If Rachael Ray pulled a Network and slipped some anti-corporate-America sentiments in between her “Yum-O!s,” her TV series might look a wee bit like The Rachel Trachtenburg Morning Show, a kid-friendly, progressive-parent-approved variety show in downtown Manhattan. (Well, at the very least, both shows do have snacks, crafts, and special guests…) I first caught 14-year-old Rachel’s band, the indie-vaudeville Trachtenburg Family Slideshow Players, about five years ago, playing at a shoebox-y theater with a then-unknown Regina Spektor. Back then, Rachel (pictured) could barely reach her drum kit, but she made her presence known with her winningly off-the-cuff comments and chirpy-sweet singing voice. So when I heard she was putting on a show of her own, I figured it wouldn’t be your typical children’s hour. Right I was.
The purple octopus who offered me a balloon on the way in was my first clue. After he danced an awkward jig, I overheard him admit to another audience member, “I never realized how complicated it is to be an octopus.” It was that kind of freewheeling, glimpse-behind-the-curtain quality that summed up the show. Sets fell down and science experiments fizzled the first time around, but I’m firmly in the camp that prefers charming goofs to robotic perfection. “You heard there’s a writers’ strike! I don’t think so.

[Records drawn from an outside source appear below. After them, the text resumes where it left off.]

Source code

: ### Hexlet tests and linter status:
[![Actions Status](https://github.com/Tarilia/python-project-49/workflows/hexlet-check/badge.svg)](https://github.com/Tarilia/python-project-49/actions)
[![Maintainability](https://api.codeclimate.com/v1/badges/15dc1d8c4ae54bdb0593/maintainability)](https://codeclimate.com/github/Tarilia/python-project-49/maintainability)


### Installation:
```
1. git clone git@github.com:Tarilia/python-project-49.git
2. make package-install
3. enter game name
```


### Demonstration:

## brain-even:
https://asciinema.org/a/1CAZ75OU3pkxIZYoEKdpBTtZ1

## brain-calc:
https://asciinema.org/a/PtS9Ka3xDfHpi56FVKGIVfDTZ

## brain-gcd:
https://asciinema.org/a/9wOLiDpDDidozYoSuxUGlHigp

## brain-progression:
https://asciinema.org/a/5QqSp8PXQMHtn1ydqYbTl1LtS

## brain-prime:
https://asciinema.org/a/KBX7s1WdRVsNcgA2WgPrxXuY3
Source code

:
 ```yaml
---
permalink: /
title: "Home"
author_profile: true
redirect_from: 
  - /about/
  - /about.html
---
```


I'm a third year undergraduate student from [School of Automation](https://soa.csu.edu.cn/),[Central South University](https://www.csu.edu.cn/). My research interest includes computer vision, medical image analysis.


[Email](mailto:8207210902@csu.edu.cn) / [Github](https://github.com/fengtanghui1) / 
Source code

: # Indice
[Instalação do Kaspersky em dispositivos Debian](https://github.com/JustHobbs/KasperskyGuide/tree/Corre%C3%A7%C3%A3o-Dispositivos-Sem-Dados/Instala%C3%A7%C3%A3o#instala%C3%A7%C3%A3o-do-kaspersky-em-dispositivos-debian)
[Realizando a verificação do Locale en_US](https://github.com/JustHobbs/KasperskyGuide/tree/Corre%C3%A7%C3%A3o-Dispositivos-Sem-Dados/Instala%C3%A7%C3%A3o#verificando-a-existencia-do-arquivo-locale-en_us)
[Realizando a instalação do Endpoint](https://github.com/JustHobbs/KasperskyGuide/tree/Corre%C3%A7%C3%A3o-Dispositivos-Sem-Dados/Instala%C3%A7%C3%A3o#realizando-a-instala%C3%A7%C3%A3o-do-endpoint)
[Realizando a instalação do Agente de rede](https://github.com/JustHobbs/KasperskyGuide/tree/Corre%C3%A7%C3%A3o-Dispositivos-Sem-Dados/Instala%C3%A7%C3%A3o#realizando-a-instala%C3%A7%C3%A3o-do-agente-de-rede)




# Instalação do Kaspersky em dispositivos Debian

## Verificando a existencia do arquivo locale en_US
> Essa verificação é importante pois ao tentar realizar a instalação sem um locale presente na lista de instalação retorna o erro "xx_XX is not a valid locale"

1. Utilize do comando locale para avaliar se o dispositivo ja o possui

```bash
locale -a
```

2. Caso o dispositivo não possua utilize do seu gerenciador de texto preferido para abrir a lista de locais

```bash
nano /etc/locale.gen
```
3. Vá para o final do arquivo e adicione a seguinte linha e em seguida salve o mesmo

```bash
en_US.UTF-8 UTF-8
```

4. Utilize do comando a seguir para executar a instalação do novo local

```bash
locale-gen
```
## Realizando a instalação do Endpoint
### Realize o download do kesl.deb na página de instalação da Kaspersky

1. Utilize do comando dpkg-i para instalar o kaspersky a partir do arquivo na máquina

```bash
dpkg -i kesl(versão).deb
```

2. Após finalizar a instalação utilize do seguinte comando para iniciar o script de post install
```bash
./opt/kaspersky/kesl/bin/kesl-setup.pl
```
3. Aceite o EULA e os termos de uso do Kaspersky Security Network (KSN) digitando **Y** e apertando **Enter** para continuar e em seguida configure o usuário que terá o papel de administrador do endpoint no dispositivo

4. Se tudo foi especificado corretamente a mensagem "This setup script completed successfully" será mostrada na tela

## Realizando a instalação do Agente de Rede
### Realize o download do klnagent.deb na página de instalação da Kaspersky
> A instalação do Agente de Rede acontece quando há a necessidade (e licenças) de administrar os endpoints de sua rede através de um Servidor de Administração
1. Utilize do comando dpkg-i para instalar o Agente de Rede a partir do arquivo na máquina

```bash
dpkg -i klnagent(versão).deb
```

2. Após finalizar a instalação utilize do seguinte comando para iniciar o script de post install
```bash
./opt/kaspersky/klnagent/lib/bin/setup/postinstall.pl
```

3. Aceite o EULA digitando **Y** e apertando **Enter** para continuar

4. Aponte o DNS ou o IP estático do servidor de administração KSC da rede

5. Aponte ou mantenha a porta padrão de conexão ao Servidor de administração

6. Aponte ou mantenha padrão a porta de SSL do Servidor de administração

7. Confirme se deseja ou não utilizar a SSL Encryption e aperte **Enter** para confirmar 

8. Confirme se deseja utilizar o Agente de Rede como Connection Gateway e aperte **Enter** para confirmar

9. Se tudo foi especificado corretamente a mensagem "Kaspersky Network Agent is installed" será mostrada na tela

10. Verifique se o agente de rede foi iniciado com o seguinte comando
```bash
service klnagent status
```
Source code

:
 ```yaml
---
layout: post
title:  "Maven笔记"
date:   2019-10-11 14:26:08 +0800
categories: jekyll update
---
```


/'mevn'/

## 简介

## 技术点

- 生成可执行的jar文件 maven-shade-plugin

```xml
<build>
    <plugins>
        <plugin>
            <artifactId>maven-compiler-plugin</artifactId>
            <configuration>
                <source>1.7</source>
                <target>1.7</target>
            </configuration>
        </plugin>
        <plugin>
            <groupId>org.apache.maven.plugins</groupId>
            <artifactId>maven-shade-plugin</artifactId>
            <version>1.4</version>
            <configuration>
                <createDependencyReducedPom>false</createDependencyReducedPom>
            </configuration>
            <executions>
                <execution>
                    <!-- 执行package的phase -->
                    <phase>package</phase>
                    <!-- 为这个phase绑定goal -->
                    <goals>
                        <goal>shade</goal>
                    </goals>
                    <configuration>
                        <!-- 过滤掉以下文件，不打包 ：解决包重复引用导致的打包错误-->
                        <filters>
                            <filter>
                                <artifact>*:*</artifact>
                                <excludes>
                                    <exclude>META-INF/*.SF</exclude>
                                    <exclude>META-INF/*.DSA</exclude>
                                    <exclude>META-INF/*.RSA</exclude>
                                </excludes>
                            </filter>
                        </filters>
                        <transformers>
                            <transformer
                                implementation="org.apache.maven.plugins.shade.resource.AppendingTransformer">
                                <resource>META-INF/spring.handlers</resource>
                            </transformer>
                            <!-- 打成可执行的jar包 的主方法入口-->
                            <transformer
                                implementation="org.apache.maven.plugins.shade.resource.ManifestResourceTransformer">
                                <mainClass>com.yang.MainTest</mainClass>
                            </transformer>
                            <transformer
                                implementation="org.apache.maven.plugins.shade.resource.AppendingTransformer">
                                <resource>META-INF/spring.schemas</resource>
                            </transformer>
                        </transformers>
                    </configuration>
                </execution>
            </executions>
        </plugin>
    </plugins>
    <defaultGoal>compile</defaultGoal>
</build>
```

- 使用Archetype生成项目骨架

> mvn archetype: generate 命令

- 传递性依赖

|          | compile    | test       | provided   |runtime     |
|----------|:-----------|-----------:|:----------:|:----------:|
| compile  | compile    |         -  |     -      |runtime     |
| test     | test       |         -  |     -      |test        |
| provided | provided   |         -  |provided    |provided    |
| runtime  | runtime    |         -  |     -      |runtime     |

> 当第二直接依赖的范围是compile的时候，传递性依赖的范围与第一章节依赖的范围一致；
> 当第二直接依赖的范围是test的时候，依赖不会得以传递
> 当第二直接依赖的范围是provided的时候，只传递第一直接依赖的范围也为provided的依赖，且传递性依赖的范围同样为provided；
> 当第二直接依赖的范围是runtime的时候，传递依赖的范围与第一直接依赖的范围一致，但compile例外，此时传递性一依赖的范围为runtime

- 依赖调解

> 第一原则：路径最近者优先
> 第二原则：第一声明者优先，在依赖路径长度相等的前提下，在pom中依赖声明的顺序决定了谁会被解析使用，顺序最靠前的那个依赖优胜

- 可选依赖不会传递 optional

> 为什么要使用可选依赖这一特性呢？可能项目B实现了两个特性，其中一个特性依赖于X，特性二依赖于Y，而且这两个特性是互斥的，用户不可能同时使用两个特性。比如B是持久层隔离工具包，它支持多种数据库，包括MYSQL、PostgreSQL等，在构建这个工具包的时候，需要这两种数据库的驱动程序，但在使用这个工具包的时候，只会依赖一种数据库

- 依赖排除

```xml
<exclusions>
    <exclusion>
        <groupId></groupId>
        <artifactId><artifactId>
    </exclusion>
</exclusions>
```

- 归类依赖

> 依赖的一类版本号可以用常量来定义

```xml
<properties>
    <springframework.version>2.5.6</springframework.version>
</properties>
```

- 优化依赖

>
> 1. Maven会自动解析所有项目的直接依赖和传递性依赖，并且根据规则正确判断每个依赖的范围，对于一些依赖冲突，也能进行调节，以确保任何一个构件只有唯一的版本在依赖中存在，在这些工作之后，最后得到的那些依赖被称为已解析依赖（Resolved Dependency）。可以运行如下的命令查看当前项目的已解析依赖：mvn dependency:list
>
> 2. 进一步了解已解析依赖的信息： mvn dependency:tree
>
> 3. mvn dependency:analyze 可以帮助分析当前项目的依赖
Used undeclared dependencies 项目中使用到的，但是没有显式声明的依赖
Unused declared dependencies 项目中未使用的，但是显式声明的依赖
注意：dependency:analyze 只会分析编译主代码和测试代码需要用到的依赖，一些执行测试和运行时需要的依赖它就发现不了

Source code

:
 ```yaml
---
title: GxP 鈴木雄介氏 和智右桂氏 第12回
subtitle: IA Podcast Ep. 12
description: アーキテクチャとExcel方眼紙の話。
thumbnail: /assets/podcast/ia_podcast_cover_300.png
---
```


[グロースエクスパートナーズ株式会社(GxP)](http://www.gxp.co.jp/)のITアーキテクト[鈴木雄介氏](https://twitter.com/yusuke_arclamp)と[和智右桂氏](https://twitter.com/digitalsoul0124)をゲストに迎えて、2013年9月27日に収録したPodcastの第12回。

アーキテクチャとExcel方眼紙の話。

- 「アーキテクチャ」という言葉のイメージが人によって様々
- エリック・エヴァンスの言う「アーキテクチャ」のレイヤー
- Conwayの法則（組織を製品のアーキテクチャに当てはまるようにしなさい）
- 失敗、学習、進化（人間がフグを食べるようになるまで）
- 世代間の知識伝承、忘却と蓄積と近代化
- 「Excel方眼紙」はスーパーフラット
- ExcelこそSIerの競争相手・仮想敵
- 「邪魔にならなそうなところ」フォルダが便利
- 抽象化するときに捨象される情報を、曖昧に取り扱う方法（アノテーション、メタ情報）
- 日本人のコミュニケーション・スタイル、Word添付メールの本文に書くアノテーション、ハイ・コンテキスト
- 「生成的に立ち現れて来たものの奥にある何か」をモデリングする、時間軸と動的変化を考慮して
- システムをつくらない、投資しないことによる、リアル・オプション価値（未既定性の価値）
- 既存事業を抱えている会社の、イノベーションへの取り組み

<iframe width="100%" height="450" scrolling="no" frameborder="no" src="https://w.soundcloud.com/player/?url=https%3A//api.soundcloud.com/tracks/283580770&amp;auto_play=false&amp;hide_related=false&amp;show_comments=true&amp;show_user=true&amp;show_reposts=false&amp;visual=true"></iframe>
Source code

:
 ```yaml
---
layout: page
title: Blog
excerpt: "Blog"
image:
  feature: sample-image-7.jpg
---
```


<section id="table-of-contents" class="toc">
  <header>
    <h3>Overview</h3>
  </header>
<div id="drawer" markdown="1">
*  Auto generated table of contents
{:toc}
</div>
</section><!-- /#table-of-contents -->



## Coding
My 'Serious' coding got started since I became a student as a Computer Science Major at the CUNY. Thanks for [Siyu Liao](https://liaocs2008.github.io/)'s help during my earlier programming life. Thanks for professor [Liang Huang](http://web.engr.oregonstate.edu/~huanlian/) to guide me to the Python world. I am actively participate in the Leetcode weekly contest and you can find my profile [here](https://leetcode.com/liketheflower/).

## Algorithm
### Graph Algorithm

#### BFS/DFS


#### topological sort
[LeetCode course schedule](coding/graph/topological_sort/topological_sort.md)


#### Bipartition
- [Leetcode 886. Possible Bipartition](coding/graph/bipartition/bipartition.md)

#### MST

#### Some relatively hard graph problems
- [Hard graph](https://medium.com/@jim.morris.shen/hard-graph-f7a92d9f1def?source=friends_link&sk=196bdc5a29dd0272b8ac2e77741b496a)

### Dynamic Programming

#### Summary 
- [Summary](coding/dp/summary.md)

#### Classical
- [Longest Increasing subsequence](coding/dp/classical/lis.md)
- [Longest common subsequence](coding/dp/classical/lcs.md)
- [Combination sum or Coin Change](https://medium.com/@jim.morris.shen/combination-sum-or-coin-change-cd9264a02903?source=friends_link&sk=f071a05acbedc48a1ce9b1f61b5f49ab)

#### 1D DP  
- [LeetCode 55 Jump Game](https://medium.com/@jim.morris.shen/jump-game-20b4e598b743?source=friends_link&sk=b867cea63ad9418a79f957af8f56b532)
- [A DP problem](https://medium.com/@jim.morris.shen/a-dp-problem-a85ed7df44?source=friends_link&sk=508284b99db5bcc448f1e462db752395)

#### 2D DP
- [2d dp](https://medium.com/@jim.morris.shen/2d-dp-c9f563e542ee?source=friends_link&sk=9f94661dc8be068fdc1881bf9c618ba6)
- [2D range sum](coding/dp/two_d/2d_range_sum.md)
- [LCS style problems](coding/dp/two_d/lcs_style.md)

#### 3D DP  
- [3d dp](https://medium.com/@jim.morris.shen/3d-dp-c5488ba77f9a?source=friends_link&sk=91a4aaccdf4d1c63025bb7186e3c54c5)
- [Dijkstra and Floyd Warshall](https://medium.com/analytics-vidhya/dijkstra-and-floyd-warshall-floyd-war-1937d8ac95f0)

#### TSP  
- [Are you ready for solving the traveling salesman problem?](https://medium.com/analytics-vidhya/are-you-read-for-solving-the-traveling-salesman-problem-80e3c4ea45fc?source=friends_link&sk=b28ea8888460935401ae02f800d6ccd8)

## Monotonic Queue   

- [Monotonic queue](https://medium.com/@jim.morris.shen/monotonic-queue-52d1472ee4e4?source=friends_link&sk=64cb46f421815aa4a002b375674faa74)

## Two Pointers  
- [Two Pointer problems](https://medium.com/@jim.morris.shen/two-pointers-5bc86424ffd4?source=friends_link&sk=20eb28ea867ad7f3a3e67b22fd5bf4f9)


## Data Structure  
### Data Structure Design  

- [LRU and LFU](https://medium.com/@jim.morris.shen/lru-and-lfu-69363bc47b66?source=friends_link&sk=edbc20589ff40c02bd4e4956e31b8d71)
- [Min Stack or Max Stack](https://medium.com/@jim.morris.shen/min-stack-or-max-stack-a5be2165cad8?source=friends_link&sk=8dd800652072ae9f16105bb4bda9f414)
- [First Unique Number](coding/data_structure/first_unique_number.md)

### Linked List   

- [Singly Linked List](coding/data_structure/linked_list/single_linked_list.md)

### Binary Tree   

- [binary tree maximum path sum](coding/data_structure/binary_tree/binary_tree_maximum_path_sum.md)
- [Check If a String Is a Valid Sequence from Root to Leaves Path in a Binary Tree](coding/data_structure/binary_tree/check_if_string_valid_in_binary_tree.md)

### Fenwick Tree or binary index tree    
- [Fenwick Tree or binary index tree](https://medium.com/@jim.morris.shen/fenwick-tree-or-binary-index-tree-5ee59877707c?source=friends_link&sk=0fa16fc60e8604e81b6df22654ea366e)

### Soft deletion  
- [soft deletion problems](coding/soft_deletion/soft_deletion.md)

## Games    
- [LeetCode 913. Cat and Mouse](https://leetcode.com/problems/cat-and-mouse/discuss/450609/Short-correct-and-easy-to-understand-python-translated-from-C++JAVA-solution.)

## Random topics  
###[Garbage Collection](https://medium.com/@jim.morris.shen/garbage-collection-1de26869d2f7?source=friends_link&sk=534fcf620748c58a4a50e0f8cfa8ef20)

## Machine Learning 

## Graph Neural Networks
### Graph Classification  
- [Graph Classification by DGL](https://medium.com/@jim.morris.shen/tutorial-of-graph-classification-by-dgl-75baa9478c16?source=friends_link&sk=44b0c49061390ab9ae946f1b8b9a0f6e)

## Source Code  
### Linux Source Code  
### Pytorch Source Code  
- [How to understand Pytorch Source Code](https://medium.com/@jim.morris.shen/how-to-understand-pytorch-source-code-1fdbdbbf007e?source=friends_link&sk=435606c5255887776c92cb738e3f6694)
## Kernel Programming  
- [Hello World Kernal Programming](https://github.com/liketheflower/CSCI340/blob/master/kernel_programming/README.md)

This is ‘A’ material, people!” joked manic dad Jason as he helped Rachel and wife Tina do the weather report on a felt board. (Despite the name-branding, the RTMS is still a family affair.) And much of the material did kill, based on the hearty, knowing response from the adults in the crowd, including actor Jesse Eisenberg (The Squid and the Whale), who told me he owns all of the Slideshow Players’ CDs.
addCredit(“Rachel Trachtenburg Morning Show: Lippe”)
Performance artist Reverend Jen gave gentrification a childlike spin with a puppet show about the sale of Manhattan for $24. “Smallpox, dysentery, cholera, malaria, and whiskey” were just a few of the “gifts” bestowed upon the Native American puppet — who was promptly replaced by a dead Native American puppet. A hilariously deadpan magic-mushroom puppet, voiced by comic Master Lee, dissed David Copperfield and hinted at the meaning of life. Australian/vegetarian go-go dancer Anna Copa Cabanna and her sequin-wearing male dancers (no doubt moonlighting as understudies in the Broadway production of Xanadu) cautioned against cellphone use via a lilting little musical number. But the award for most whacked-out political performance went to death-metal enthusiast T.Y. (link contains some non-kid-friendly language), who didn’t even remotely try to candy-coat his segment for the kiddies. “Can you say ‘Super Satan,’ boys and girls?” he asked while holding up a hand-drawn picture of Rudy Giuliani.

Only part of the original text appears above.